Now, the three polars of the symmedians (having the Lemoine's point in common) are collieneal (in fact they all are in Lemoine's axis l). If one takes the the intersection of the symmedian (by A) with the l (the point T) and takes the polar of this point, one gets the original ellipse E as a line-conic. By the way, this polar passes through the point of intersection of BC and l
Using the same arguments, we can get the envelope of the Lemoine's axis (i.e. a line-conic) as a point conic as the locus of T while A moves in the circumcircle, This line-conic is also tangent to the tengencial triangle and to the circumcircle in B and C.
This conic is an ellipse if the angle between OL and OT is acute, a parabola if Ol and OT are perpendicular, and an hyperbola in the obtuse case. (I still wonder why there is nothing literature about it!)

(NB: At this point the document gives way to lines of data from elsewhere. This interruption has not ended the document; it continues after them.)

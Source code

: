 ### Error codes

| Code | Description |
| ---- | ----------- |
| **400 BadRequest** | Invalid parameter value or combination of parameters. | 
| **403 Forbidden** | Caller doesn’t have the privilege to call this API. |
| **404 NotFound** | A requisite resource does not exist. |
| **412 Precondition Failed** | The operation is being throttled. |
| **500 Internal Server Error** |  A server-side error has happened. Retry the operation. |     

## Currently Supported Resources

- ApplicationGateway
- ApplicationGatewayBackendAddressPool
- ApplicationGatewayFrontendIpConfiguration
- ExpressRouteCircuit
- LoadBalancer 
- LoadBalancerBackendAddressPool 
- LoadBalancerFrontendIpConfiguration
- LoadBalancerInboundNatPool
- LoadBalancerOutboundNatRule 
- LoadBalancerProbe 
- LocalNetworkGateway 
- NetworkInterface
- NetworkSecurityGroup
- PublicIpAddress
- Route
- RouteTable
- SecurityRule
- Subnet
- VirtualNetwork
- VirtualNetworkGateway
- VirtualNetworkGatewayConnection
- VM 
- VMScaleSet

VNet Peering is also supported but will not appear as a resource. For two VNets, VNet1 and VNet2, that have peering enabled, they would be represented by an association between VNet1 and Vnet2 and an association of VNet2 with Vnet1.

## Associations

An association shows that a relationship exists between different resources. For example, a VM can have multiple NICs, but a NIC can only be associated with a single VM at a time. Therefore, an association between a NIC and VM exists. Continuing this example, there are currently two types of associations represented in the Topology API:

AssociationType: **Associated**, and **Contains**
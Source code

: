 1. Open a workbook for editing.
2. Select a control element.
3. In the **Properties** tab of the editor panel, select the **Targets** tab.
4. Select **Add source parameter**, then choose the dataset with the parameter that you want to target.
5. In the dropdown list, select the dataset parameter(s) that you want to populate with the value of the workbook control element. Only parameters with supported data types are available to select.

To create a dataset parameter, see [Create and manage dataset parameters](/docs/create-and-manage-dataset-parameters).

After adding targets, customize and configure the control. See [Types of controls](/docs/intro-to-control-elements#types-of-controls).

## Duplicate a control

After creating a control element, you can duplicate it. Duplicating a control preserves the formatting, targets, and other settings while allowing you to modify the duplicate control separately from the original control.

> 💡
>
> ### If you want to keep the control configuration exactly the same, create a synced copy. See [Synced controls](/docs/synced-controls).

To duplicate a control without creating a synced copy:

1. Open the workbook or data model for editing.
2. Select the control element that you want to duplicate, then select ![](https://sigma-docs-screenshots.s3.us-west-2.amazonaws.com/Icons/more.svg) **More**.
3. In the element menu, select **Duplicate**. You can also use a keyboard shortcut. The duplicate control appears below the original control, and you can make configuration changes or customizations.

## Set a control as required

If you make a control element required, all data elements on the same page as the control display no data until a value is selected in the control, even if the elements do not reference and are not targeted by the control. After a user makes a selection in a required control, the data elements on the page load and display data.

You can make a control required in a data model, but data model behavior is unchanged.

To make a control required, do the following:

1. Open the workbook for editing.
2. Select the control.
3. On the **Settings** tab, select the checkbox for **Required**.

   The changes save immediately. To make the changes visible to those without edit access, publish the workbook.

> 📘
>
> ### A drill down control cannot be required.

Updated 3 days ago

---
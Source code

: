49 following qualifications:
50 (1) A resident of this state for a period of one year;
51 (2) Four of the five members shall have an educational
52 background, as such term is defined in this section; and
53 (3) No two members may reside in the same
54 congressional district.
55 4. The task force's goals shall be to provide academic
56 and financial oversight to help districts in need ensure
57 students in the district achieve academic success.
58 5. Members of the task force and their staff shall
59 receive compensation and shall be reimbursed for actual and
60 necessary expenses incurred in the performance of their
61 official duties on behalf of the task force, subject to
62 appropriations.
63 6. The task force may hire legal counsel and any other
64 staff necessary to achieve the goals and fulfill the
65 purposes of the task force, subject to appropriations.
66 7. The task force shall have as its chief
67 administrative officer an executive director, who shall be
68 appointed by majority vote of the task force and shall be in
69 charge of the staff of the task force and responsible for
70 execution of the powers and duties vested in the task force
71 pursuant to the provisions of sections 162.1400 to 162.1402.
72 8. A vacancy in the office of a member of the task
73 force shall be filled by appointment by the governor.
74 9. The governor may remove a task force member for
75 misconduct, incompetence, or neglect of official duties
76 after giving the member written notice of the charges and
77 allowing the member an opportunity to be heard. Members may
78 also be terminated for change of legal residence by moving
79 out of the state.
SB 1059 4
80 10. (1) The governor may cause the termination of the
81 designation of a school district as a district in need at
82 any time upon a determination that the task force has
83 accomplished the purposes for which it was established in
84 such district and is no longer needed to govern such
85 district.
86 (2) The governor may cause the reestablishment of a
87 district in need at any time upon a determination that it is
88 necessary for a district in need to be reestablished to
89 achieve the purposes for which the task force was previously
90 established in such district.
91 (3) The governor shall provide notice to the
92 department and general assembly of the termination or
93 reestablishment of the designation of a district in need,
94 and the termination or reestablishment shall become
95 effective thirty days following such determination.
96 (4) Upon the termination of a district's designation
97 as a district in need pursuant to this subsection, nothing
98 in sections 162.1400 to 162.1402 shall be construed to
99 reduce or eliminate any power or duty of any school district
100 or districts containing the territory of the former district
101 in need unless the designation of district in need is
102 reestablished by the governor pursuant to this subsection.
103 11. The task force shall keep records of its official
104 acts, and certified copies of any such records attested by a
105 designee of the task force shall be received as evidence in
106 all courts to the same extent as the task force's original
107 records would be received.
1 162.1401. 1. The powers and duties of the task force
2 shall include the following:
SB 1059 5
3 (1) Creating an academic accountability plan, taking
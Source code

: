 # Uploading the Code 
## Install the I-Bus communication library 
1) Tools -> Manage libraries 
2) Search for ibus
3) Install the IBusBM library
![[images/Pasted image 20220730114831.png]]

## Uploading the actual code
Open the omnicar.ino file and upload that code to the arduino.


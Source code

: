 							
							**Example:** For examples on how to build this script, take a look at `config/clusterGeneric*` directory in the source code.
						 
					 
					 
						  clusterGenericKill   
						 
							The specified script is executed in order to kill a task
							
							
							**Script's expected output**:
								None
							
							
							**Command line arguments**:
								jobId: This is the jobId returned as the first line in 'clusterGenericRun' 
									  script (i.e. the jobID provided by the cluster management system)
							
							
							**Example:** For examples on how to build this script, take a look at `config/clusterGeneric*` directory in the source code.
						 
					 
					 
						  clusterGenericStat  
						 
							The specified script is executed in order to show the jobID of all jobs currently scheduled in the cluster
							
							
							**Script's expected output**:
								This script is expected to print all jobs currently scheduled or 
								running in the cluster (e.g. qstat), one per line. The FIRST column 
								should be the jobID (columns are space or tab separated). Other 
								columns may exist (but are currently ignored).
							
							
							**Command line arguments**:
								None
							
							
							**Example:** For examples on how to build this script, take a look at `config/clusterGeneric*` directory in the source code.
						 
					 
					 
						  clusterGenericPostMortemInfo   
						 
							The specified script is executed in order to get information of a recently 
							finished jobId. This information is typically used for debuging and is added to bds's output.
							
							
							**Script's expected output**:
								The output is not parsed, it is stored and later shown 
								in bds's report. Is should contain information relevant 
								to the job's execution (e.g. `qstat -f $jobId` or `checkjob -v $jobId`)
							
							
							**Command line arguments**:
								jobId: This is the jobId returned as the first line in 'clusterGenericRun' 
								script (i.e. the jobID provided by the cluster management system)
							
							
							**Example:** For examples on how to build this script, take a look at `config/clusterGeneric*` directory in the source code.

As for the hyperbola that results of taking the intersection of l with the symmedian by B (or by C), and letting A move. This hyperbola is....(I still have to work out the details about polars and quadrangles) as I said a couple of days ago, this hyerpbolas (and some more of all this conics) tend to grow in number with this approach... harmonics, croos-ratio etc are having fun with me.
Tomorrow at my office (where I have a better connection to intenert) I will try to post this figures
a) just as figures (paint brush) and
b) as cabri II plus files (which will have movement and you can replay the consructions). if you have the program.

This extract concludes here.